+++ INFORMATION SHOWN +++

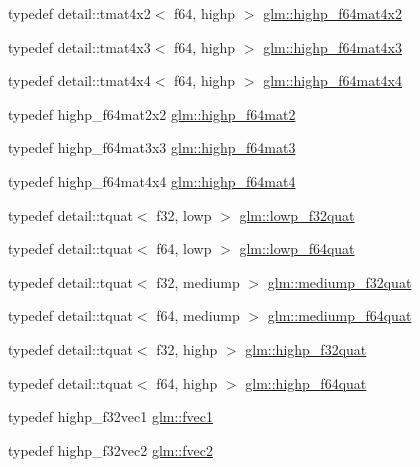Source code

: \begin{DoxyCompactItemize}
\item 
typedef detail\+::tmat4x2$<$ f64, highp $>$ \hyperlink{group__gtc__type__precision_gabe9bc3680e7d83a7b34297da518a8117}{glm\+::highp\+\_\+f64mat4x2}
\item 
typedef detail\+::tmat4x3$<$ f64, highp $>$ \hyperlink{group__gtc__type__precision_ga0264562b4667b8073b7708efc2280691}{glm\+::highp\+\_\+f64mat4x3}
\item 
typedef detail\+::tmat4x4$<$ f64, highp $>$ \hyperlink{group__gtc__type__precision_gaa95b52552df369b75d09155ebb29b1bd}{glm\+::highp\+\_\+f64mat4x4}
\item 
typedef highp\+\_\+f64mat2x2 \hyperlink{group__gtc__type__precision_ga7d9fd446fd43310ba6f63c8f9468acc0}{glm\+::highp\+\_\+f64mat2}
\item 
typedef highp\+\_\+f64mat3x3 \hyperlink{group__gtc__type__precision_ga00c5743b0eba6b437422571f4eda27b8}{glm\+::highp\+\_\+f64mat3}
\item 
typedef highp\+\_\+f64mat4x4 \hyperlink{group__gtc__type__precision_ga1ac5d0564721a22765c68c54a0a4f87a}{glm\+::highp\+\_\+f64mat4}
\item 
typedef detail\+::tquat$<$ f32, lowp $>$ \hyperlink{group__gtc__type__precision_ga83edc5f21bfa41f72f881b29aabbd919}{glm\+::lowp\+\_\+f32quat}
\item 
typedef detail\+::tquat$<$ f64, lowp $>$ \hyperlink{group__gtc__type__precision_ga225e6f95dd6a7049b1a86db23b90cbac}{glm\+::lowp\+\_\+f64quat}
\item 
typedef detail\+::tquat$<$ f32, mediump $>$ \hyperlink{group__gtc__type__precision_gab038e3482ca401bca2b2634c96f44f09}{glm\+::mediump\+\_\+f32quat}
\item 
typedef detail\+::tquat$<$ f64, mediump $>$ \hyperlink{group__gtc__type__precision_ga7cf626acf7f4fc29355c147bfe05163d}{glm\+::mediump\+\_\+f64quat}
\item 
typedef detail\+::tquat$<$ f32, highp $>$ \hyperlink{group__gtc__type__precision_ga26eef27d2efbd759e7e93c40672402e9}{glm\+::highp\+\_\+f32quat}
\item 
typedef detail\+::tquat$<$ f64, highp $>$ \hyperlink{group__gtc__type__precision_ga9372e8b60f401fd94aba637b3ed17cfc}{glm\+::highp\+\_\+f64quat}
\item 
typedef highp\+\_\+f32vec1 \hyperlink{group__gtc__type__precision_gab927d62f22fa57461367011950cec650}{glm\+::fvec1}
\item 
typedef highp\+\_\+f32vec2 \hyperlink{group__gtc__type__precision_gaafd518792a4646c7bb60aabc62a4684c}{glm\+::fvec2}
\item 

\end{DoxyCompactItemize}
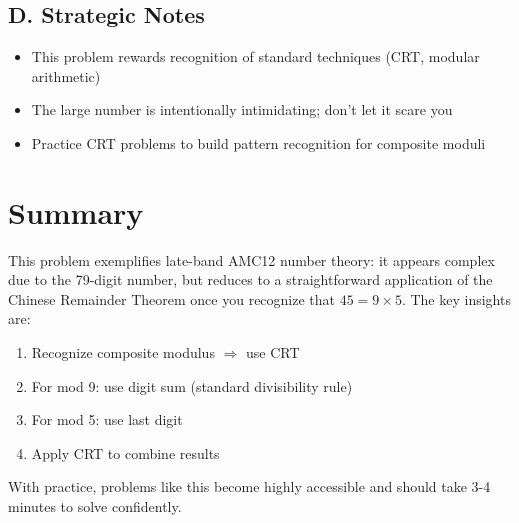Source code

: \documentclass[11pt]{article}
\begin{document}
\begin{competitionbox}
\subsection*{D. Strategic Notes}
\begin{itemize}[leftmargin=*]
    \item This problem rewards recognition of standard techniques (CRT, modular arithmetic)
    \item The large number is intentionally intimidating; don't let it scare you
    \item Practice CRT problems to build pattern recognition for composite moduli
\end{itemize}
\end{competitionbox}

\section*{Summary}

This problem exemplifies late-band AMC12 number theory: it appears complex due to the 79-digit number, but reduces to a straightforward application of the Chinese Remainder Theorem once you recognize that $45 = 9 \times 5$. The key insights are:
\begin{enumerate}
    \item Recognize composite modulus $\Rightarrow$ use CRT
    \item For mod 9: use digit sum (standard divisibility rule)
    \item For mod 5: use last digit
    \item Apply CRT to combine results
\end{enumerate}

With practice, problems like this become highly accessible and should take 3-4 minutes to solve confidently.
\end{document}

+++

WHAT IS NEEDED:
Excluding pictures, print all lines above exactly.

OUTPUT FOR THIS EXERCISE:
Source code

: \begin{DoxyCompactItemize}
\item 
typedef detail\+::tmat4x2$<$ f64, highp $>$ \hyperlink{group__gtc__type__precision_gabe9bc3680e7d83a7b34297da518a8117}{glm\+::highp\+\_\+f64mat4x2}
\item 
typedef detail\+::tmat4x3$<$ f64, highp $>$ \hyperlink{group__gtc__type__precision_ga0264562b4667b8073b7708efc2280691}{glm\+::highp\+\_\+f64mat4x3}
\item 
typedef detail\+::tmat4x4$<$ f64, highp $>$ \hyperlink{group__gtc__type__precision_gaa95b52552df369b75d09155ebb29b1bd}{glm\+::highp\+\_\+f64mat4x4}
\item 
typedef highp\+\_\+f64mat2x2 \hyperlink{group__gtc__type__precision_ga7d9fd446fd43310ba6f63c8f9468acc0}{glm\+::highp\+\_\+f64mat2}
\item 
typedef highp\+\_\+f64mat3x3 \hyperlink{group__gtc__type__precision_ga00c5743b0eba6b437422571f4eda27b8}{glm\+::highp\+\_\+f64mat3}
\item 
typedef highp\+\_\+f64mat4x4 \hyperlink{group__gtc__type__precision_ga1ac5d0564721a22765c68c54a0a4f87a}{glm\+::highp\+\_\+f64mat4}
\item 
typedef detail\+::tquat$<$ f32, lowp $>$ \hyperlink{group__gtc__type__precision_ga83edc5f21bfa41f72f881b29aabbd919}{glm\+::lowp\+\_\+f32quat}
\item 
typedef detail\+::tquat$<$ f64, lowp $>$ \hyperlink{group__gtc__type__precision_ga225e6f95dd6a7049b1a86db23b90cbac}{glm\+::lowp\+\_\+f64quat}
\item 
typedef detail\+::tquat$<$ f32, mediump $>$ \hyperlink{group__gtc__type__precision_gab038e3482ca401bca2b2634c96f44f09}{glm\+::mediump\+\_\+f32quat}
\item 
typedef detail\+::tquat$<$ f64, mediump $>$ \hyperlink{group__gtc__type__precision_ga7cf626acf7f4fc29355c147bfe05163d}{glm\+::mediump\+\_\+f64quat}
\item 
typedef detail\+::tquat$<$ f32, highp $>$ \hyperlink{group__gtc__type__precision_ga26eef27d2efbd759e7e93c40672402e9}{glm\+::highp\+\_\+f32quat}
\item 
typedef detail\+::tquat$<$ f64, highp $>$ \hyperlink{group__gtc__type__precision_ga9372e8b60f401fd94aba637b3ed17cfc}{glm\+::highp\+\_\+f64quat}
\item 
typedef highp\+\_\+f32vec1 \hyperlink{group__gtc__type__precision_gab927d62f22fa57461367011950cec650}{glm\+::fvec1}
\item 
typedef highp\+\_\+f32vec2 \hyperlink{group__gtc__type__precision_gaafd518792a4646c7bb60aabc62a4684c}{glm\+::fvec2}
\item 

\end{DoxyCompactItemize}
Source code

: \documentclass[11pt]{article}
\begin{document}
\begin{competitionbox}
\subsection*{D. Strategic Notes}
\begin{itemize}[leftmargin=*]
    \item This problem rewards recognition of standard techniques (CRT, modular arithmetic)
    \item The large number is intentionally intimidating; don't let it scare you
    \item Practice CRT problems to build pattern recognition for composite moduli
\end{itemize}
\end{competitionbox}

\section*{Summary}

This problem exemplifies late-band AMC12 number theory: it appears complex due to the 79-digit number, but reduces to a straightforward application of the Chinese Remainder Theorem once you recognize that $45 = 9 \times 5$. The key insights are:
\begin{enumerate}
    \item Recognize composite modulus $\Rightarrow$ use CRT
    \item For mod 9: use digit sum (standard divisibility rule)
    \item For mod 5: use last digit
    \item Apply CRT to combine results
\end{enumerate}

With practice, problems like this become highly accessible and should take 3-4 minutes to solve confidently.
\end{document}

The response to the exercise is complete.